Gold Gets No Respect

December 8, 2005 10:57 PM by Robert Blumen | Other posts by Robert Blumen | Comments (15)

Fed Chair-in-Waiting Benjamin Bernanke is a "Great Depression Buff", reports the Wall Street Journal. Based on extensive research, he has drawn some important conclusions:

  • Beware of outdated orthodoxies such as the gold standard.
  • The Fed's key objective should be stable prices.
  • Don't try to prick asset bubbles.
A magazine calling itself The Economist writes The little yellow god: Even at $500, it's still a barbarous relic. And The Christian Science Monitor opines India's costly love affair with gold "could be cutting the country's economic growth by 0.4 percentage points per year."

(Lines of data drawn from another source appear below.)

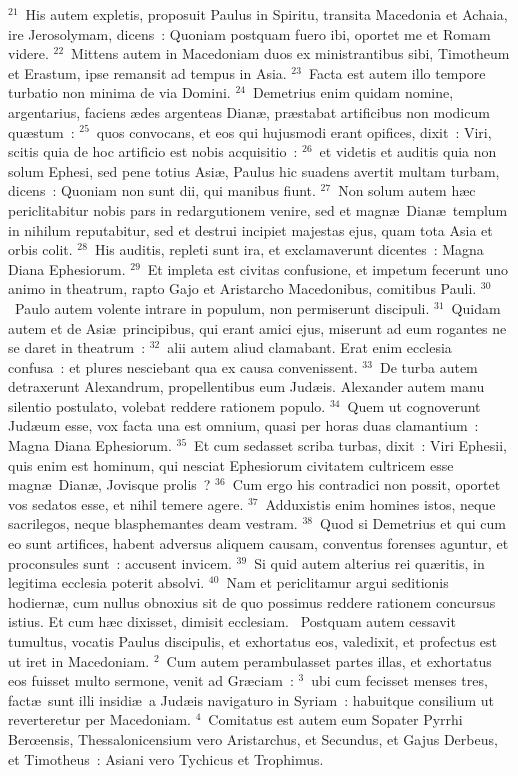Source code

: ${}^{21}$~His autem expletis, proposuit Paulus in Spiritu, transita Macedonia et Achaia, ire Jerosolymam, dicens~: Quoniam postquam fuero ibi, oportet me et Romam videre.
${}^{22}$~Mittens autem in Macedoniam duos ex ministrantibus sibi, Timotheum et Erastum, ipse remansit ad tempus in Asia.
${}^{23}$~Facta est autem illo tempore turbatio non minima de via Domini.
${}^{24}$~Demetrius enim quidam nomine, argentarius, faciens \ae des argenteas Dian\ae , pr\ae stabat artificibus non modicum qu\ae stum~:
${}^{25}$~quos convocans, et eos qui hujusmodi erant opifices, dixit~: Viri, scitis quia de hoc artificio est nobis acquisitio~:
${}^{26}$~et videtis et auditis quia non solum Ephesi, sed pene totius Asi\ae , Paulus hic suadens avertit multam turbam, dicens~: Quoniam non sunt dii, qui manibus fiunt.
${}^{27}$~Non solum autem h\ae c periclitabitur nobis pars in redargutionem venire, sed et magn\ae\ Dian\ae\ templum in nihilum reputabitur, sed et destrui incipiet majestas ejus, quam tota Asia et orbis colit.
${}^{28}$~His auditis, repleti sunt ira, et exclamaverunt dicentes~: Magna Diana Ephesiorum.
${}^{29}$~Et impleta est civitas confusione, et impetum fecerunt uno animo in theatrum, rapto Gajo et Aristarcho Macedonibus, comitibus Pauli.
${}^{30}$~Paulo autem volente intrare in populum, non permiserunt discipuli.
${}^{31}$~Quidam autem et de Asi\ae\ principibus, qui erant amici ejus, miserunt ad eum rogantes ne se daret in theatrum~:
${}^{32}$~alii autem aliud clamabant. Erat enim ecclesia confusa~: et plures nesciebant qua ex causa convenissent.
${}^{33}$~De turba autem detraxerunt Alexandrum, propellentibus eum Jud\ae is. Alexander autem manu silentio postulato, volebat reddere rationem populo.
${}^{34}$~Quem ut cognoverunt Jud\ae um esse, vox facta una est omnium, quasi per horas duas clamantium~: Magna Diana Ephesiorum.
${}^{35}$~Et cum sedasset scriba turbas, dixit~: Viri Ephesii, quis enim est hominum, qui nesciat Ephesiorum civitatem cultricem esse magn\ae\ Dian\ae , Jovisque prolis~?
${}^{36}$~Cum ergo his contradici non possit, oportet vos sedatos esse, et nihil temere agere.
${}^{37}$~Adduxistis enim homines istos, neque sacrilegos, neque blasphemantes deam vestram.
${}^{38}$~Quod si Demetrius et qui cum eo sunt artifices, habent adversus aliquem causam, conventus forenses aguntur, et proconsules sunt~: accusent invicem.
${}^{39}$~Si quid autem alterius rei qu\ae ritis, in legitima ecclesia poterit absolvi.
${}^{40}$~Nam et periclitamur argui seditionis hodiern\ae , cum nullus obnoxius sit de quo possimus reddere rationem concursus istius. Et cum h\ae c dixisset, dimisit ecclesiam.
~\lettrine[lines=10,image=true,loversize=0.05,lraise=-0.03]{P}{}ostquam autem cessavit tumultus, vocatis Paulus discipulis, et exhortatus eos, valedixit, et profectus est ut iret in Macedoniam.
${}^{2}$~Cum autem perambulasset partes illas, et exhortatus eos fuisset multo sermone, venit ad Gr\ae ciam~:
${}^{3}$~ubi cum fecisset menses tres, fact\ae\ sunt illi insidi\ae\ a Jud\ae is navigaturo in Syriam~: habuitque consilium ut reverteretur per Macedoniam.
${}^{4}$~Comitatus est autem eum Sopater Pyrrhi Berœensis, Thessalonicensium vero Aristarchus, et Secundus, et Gajus Derbeus, et Timotheus~: Asiani vero Tychicus et Trophimus.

The problem, as Chris Mayer writes, is that Bernanke read the wrong books. The most important neglected work is Rothbard's America's Great Depression. Mayer writes:

    If every dollar must be backed by a certain amount of gold, then you cannot create money out of thin air. The gold standard says you must have the gold first. Governments find it harder to wage war, dole out entitlements and build public works with a gold standard tying them down. Banks can’t lend as much money; hence they can’t make as much money. This is why the banking interests of this country backed the creation of the Federal Reserve. They appreciated the value of a good cartel.

    It’s a bit like a cash-only bar. People with little money who like to drink tend not like cash bars.

    The problem, Mr. Sameulson, is not that there was not enough gold. The problem was too many dollars. When Roosevelt ordered Americans to surrender their gold coins in the spring of ’33, he was not saving capitalism. He was burying it.

And my take on Bernanke and deflation.

Comments (15)

  • Dennis Sperduto
  • "The problem, as Chris Mayer writes, is that Bernanke read the wrong books. The most important neglected work is Rothbard's America's Great Depression."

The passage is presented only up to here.